EXERCISE INSTRUCTIONS: Repetition must be exact and must stop with the line bearing "The application we". It begins at the first line of the records and includes no pictures.

(Plain-text document sources)
= = = = = = =

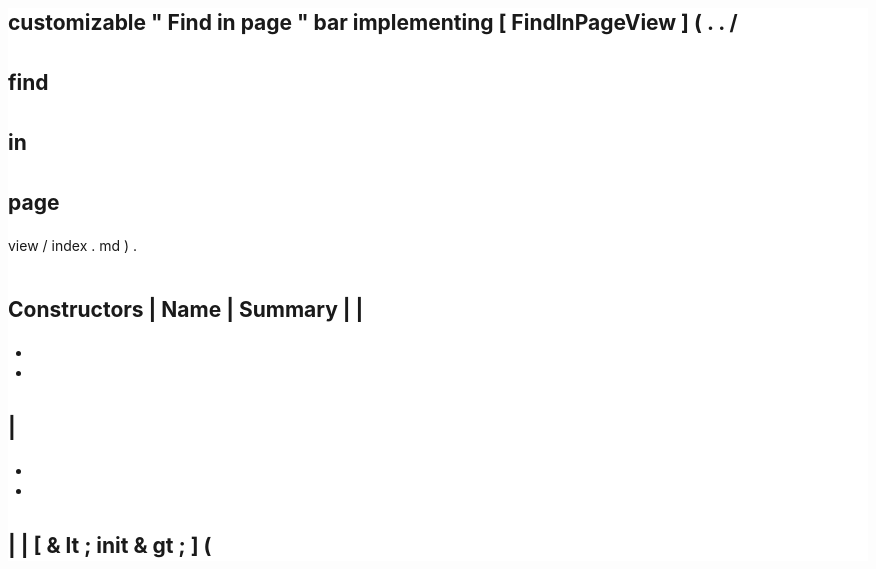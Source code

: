 customizable
"
Find
in
page
"
bar
implementing
[
FindInPageView
]
(
.
.
/
-
find
-
in
-
page
-
view
/
index
.
md
)
.
#
#
#
Constructors
|
Name
|
Summary
|
|
-
-
-
|
-
-
-
|
|
[
&
lt
;
init
&
gt
;
]
(
-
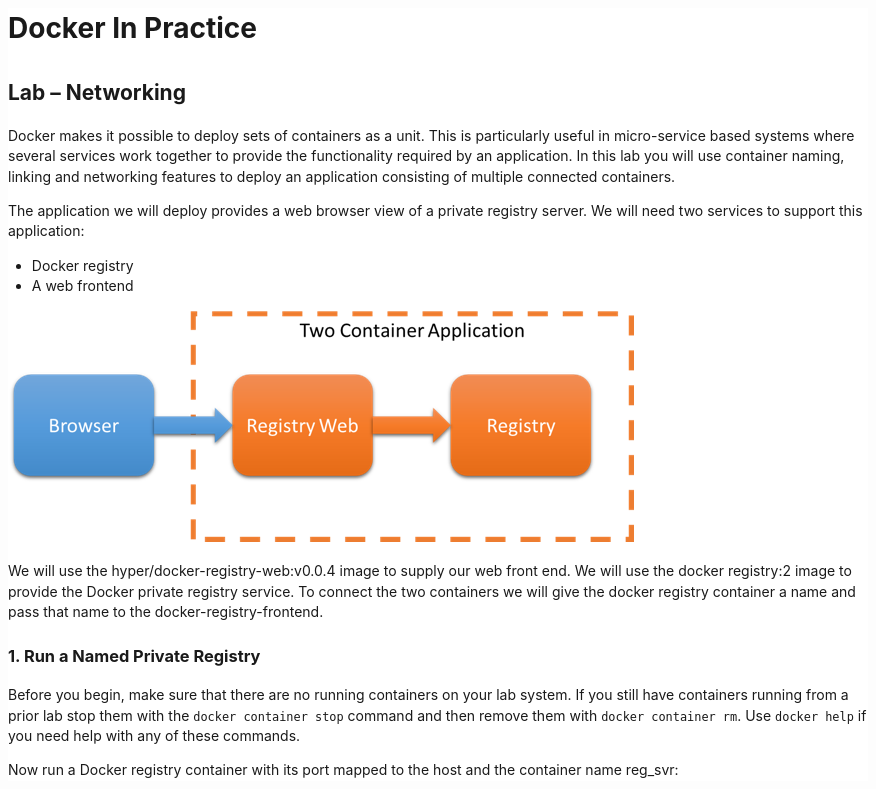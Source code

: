 
# Docker In Practice


## Lab – Networking

Docker makes it possible to deploy sets of containers as a unit. This is particularly useful in micro-service based
systems where several services work together to provide the functionality required by an application. In this lab you
will use container naming, linking and networking features to deploy an application consisting of multiple connected
containers.

The application we will deploy provides a web browser view of a private registry server. We will need two services to
support this application:

- Docker registry
- A web frontend

![alt text](./images/01_containers.png "containers")

We will use the hyper/docker-registry-web:v0.0.4 image to supply our web front end. We will use the docker registry:2
image to provide the Docker private registry service. To connect the two containers we will give the docker registry
container a name and pass that name to the docker-registry-frontend.


### 1. Run a Named Private Registry

Before you begin, make sure that there are no running containers on your lab system. If you still have containers
running from a prior lab stop them with the `docker container stop` command and then remove them with `docker container
rm`. Use `docker help` if you need help with any of these commands.

Now run a Docker registry container with its port mapped to the host and the container name reg_svr:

= = = = = = =

TASK RESULT:
Source code

: customizable
"
Find
in
page
"
bar
implementing
[
FindInPageView
]
(
.
.
/
-
find
-
in
-
page
-
view
/
index
.
md
)
.
#
#
#
Constructors
|
Name
|
Summary
|
|
-
-
-
|
-
-
-
|
|
[
&
lt
;
init
&
gt
;
]
(
-
Source code

: 
# Docker In Practice


## Lab – Networking

Docker makes it possible to deploy sets of containers as a unit. This is particularly useful in micro-service based
systems where several services work together to provide the functionality required by an application. In this lab you
will use container naming, linking and networking features to deploy an application consisting of multiple connected
containers.

The application we will deploy provides a web browser view of a private registry server. We will need two services to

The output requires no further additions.